• [DIRECTIONS]: Each line from the one containing "- Export data as **PDF reports**" through the end of the data below is to be output verbatim, with no lines added or left out.

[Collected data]
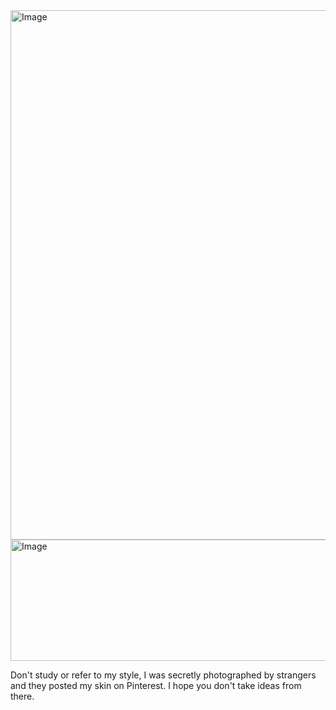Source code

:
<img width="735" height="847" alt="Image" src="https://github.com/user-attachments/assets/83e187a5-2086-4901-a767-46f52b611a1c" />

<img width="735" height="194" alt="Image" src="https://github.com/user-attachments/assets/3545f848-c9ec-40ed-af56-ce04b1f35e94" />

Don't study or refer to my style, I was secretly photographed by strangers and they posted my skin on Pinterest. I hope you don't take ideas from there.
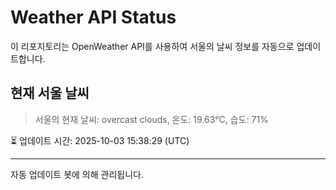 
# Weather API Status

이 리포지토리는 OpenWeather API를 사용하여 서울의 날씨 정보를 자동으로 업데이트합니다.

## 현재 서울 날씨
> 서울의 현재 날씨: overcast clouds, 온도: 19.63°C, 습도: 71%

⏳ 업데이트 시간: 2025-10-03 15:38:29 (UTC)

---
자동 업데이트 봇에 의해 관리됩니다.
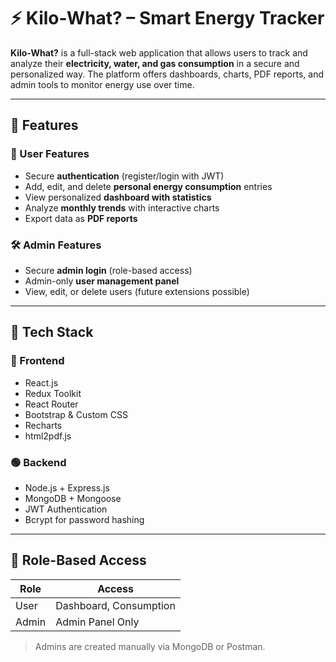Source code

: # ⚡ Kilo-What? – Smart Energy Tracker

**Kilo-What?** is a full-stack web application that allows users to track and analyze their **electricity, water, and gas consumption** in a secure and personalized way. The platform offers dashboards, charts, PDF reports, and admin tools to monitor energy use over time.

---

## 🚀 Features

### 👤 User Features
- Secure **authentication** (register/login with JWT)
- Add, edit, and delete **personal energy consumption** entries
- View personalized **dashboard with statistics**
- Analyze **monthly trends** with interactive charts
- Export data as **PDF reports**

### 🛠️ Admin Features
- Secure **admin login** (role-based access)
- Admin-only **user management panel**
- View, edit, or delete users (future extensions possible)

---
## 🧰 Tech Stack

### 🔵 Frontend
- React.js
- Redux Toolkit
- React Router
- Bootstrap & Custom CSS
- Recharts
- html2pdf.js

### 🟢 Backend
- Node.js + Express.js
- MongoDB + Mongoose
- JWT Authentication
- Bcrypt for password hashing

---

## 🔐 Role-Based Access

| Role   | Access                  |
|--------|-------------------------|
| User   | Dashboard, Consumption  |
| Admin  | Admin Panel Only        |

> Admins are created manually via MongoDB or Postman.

• [ANSWER SPACE]:
- Export data as **PDF reports**

### 🛠️ Admin Features
- Secure **admin login** (role-based access)
- Admin-only **user management panel**
- View, edit, or delete users (future extensions possible)

---
## 🧰 Tech Stack

### 🔵 Frontend
- React.js
- Redux Toolkit
- React Router
- Bootstrap & Custom CSS
- Recharts
- html2pdf.js

### 🟢 Backend
- Node.js + Express.js
- MongoDB + Mongoose
- JWT Authentication
- Bcrypt for password hashing

---

## 🔐 Role-Based Access

| Role   | Access                  |
|--------|-------------------------|
| User   | Dashboard, Consumption  |
| Admin  | Admin Panel Only        |

> Admins are created manually via MongoDB or Postman.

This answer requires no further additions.